GENOME WIDE ASSOCIATION STUDIES
Genome-wide association studies (GWAS) ensued the introduction of chip-based microarray technology capable of interrogating up to few millions of polymorphisms, ushering in a new term, pharmacogenomics, which indeed encapsulates the shift from single genes to virtually the whole genome. GWAS were hailed as a major breakthrough for a number of reasons. Moving forward candidate gene studies, they dispense with the need for a priori hypothesis, which is quite convenient considering that the most significantly associated polymorphisms in behavioral GWAS occur in non-coding sequence [22] and the mechanisms of AD action are not fully elucidated. They provide extensive coverage and they allow to analyze sets of variants that are included in a gene or molecular pathway, which then set the stage for multi-marker statistical models such as pathway analysis and polygenic risk scores (PRS) (see paragraph multi-marker approaches). However, while anticipated to mark considerable advancement relatively to candidate gene studies, on the whole GWAS of AD response and their meta-analyses have yet to establish any replicated genetic variant [23-36]. Only sparse polymorphisms indeed met the threshold for genomewide significance (p<5e-08).

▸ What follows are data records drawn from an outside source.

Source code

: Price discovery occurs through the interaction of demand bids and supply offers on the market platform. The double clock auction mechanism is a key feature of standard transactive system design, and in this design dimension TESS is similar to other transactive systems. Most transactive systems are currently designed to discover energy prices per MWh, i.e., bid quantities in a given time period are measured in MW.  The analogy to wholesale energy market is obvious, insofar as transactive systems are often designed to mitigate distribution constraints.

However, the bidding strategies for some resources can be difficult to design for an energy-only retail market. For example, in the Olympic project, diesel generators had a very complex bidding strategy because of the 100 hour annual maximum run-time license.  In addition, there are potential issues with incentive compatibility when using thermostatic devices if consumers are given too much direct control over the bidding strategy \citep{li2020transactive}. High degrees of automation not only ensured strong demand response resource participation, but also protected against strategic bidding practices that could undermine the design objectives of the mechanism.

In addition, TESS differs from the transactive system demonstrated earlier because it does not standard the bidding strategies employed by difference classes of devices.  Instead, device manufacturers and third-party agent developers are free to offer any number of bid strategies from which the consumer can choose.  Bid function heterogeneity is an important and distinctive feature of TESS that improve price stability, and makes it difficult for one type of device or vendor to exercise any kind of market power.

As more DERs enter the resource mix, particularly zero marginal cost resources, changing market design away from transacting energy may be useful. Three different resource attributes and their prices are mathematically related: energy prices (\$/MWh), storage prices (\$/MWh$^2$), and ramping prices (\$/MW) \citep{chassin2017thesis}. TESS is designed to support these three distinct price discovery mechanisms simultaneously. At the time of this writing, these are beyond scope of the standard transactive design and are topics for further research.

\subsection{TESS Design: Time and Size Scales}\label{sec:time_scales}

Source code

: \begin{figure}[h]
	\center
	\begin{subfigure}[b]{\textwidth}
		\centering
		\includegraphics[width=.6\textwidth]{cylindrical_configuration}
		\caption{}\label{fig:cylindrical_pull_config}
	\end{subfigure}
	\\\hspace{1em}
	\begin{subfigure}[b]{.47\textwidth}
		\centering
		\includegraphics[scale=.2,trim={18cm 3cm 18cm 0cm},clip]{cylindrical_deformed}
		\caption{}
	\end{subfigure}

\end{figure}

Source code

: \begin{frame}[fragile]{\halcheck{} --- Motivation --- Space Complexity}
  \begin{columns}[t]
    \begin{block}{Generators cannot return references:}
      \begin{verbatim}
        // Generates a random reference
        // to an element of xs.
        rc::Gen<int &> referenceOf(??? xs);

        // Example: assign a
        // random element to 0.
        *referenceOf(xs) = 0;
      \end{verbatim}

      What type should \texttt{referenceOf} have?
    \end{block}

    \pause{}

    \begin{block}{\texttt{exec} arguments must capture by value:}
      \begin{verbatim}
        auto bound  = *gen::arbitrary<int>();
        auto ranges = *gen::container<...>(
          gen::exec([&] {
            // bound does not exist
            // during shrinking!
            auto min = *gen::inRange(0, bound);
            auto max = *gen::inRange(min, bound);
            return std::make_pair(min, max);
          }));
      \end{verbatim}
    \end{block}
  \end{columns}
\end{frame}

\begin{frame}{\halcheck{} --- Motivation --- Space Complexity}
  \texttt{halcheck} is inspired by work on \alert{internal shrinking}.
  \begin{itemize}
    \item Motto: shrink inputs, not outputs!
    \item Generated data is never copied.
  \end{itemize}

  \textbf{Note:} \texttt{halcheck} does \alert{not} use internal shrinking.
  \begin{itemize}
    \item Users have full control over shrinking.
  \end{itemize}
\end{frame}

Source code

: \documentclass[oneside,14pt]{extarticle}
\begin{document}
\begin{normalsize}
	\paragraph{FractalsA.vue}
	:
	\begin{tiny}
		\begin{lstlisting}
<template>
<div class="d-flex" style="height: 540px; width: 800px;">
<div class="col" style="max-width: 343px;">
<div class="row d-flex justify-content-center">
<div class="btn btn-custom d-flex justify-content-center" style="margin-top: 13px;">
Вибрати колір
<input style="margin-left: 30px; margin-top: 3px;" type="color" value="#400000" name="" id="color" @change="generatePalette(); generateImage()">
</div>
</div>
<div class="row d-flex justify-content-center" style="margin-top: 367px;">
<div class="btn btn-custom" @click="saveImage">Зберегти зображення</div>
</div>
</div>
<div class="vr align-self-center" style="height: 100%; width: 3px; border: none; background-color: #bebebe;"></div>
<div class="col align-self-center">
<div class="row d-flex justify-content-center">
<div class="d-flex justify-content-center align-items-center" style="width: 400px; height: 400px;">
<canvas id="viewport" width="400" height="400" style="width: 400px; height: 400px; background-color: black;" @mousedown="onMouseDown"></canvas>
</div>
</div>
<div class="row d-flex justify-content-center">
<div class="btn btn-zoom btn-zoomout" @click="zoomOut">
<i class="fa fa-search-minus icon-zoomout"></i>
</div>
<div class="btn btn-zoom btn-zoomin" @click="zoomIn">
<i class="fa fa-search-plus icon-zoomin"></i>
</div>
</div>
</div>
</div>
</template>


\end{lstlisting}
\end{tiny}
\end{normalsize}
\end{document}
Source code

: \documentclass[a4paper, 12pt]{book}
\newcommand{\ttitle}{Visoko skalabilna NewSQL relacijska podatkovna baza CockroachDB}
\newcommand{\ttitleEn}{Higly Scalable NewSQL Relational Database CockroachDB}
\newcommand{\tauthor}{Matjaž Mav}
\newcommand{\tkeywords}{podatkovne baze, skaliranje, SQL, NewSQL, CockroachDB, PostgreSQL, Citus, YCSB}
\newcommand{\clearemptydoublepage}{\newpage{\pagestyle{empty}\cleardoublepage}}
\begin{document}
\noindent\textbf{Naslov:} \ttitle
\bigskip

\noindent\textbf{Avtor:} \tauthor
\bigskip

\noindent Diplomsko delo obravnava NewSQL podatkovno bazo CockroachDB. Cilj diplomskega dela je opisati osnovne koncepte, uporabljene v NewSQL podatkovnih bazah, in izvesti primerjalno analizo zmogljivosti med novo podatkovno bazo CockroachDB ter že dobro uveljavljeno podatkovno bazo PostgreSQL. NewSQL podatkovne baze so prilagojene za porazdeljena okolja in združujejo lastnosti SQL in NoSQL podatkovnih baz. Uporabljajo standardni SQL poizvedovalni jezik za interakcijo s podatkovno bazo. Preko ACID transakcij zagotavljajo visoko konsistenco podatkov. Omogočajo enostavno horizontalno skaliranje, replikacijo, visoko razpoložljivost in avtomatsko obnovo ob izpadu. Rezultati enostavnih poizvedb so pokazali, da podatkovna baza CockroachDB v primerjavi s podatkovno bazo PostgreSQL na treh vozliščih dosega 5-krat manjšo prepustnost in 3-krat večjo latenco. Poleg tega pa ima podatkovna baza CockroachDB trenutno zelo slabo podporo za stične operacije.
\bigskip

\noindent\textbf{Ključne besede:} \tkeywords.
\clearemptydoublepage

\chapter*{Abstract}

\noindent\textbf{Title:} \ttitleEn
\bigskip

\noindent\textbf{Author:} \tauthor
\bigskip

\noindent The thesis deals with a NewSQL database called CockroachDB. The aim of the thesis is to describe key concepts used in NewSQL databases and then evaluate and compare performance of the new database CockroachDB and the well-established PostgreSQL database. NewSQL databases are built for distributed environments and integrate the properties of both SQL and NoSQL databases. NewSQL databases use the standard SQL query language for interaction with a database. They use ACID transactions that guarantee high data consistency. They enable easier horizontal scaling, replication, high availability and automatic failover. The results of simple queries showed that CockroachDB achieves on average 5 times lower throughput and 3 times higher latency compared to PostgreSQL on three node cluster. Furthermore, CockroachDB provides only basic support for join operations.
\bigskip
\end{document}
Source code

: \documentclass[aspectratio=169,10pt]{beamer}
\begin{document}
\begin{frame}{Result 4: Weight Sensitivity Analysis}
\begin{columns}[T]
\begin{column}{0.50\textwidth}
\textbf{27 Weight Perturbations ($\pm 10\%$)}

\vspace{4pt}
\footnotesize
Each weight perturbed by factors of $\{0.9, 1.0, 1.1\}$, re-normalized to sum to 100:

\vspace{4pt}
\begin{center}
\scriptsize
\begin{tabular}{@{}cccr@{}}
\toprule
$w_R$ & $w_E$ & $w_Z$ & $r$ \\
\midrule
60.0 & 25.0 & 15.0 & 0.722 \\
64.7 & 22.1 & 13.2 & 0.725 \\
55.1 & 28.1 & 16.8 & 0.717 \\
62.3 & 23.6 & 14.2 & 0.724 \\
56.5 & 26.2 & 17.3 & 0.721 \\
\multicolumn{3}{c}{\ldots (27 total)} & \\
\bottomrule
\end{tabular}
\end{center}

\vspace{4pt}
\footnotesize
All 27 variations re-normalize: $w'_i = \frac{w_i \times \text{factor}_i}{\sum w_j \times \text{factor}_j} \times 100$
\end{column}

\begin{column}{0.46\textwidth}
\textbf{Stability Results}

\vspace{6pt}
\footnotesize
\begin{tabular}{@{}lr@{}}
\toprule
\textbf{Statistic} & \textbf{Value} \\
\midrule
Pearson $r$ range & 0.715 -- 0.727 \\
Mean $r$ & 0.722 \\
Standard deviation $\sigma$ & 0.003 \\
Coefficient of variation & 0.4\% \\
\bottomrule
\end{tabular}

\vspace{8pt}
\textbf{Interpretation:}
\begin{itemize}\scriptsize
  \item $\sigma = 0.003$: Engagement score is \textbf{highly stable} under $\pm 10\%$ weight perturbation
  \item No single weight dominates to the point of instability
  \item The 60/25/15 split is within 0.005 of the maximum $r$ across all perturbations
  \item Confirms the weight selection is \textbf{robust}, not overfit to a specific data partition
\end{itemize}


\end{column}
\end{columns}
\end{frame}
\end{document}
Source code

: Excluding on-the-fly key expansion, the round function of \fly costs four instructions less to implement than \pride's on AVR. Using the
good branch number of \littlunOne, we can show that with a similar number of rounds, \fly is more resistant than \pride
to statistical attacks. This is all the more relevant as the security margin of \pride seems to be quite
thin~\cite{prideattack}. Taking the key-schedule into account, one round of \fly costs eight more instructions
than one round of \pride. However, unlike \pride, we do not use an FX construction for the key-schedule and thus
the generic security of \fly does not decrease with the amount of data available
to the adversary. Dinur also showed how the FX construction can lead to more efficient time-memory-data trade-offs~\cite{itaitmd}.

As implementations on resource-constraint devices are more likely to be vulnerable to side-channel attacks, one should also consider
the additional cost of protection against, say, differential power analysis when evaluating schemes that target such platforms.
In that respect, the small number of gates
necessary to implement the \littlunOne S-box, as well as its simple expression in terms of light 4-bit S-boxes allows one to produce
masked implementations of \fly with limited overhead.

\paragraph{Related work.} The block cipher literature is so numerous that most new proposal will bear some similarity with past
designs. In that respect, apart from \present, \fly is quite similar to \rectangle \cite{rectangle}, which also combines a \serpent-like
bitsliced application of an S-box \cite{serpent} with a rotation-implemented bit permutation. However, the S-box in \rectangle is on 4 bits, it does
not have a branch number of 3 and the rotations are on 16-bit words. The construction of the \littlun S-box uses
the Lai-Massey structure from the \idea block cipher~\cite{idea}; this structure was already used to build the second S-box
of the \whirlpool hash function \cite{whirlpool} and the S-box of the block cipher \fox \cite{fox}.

With reference to GWAS of samples of Caucasian descent, a few significant variants were identified, namely rs1908557, a SNP located within the intron of the human spliced expressed sequence tags in chromosome 4, and rs10769025, a potentially regulatory SNP in the ALX4 gene [32]. ALX4, while most commonly associated with bone development [37], may act indirectly through different signaling cascades to decrease serotonin availability and increase neuroinflammation and aberrant neuronal signaling, all of which are implicated in MDD pathogenesis and AD response [24]. The global landscape for GWAS based on Asian samples does not change much. Only one study reported a couple of positive genomewide significant associations with non-response in the AUTS2 gene (rs7785360 and rs12698828 SNPs) [38]. AUTS2 is implicated in neurodevelopmental disorders including autism [39] but also schizoaffective or bipolar affective disorders [40,41].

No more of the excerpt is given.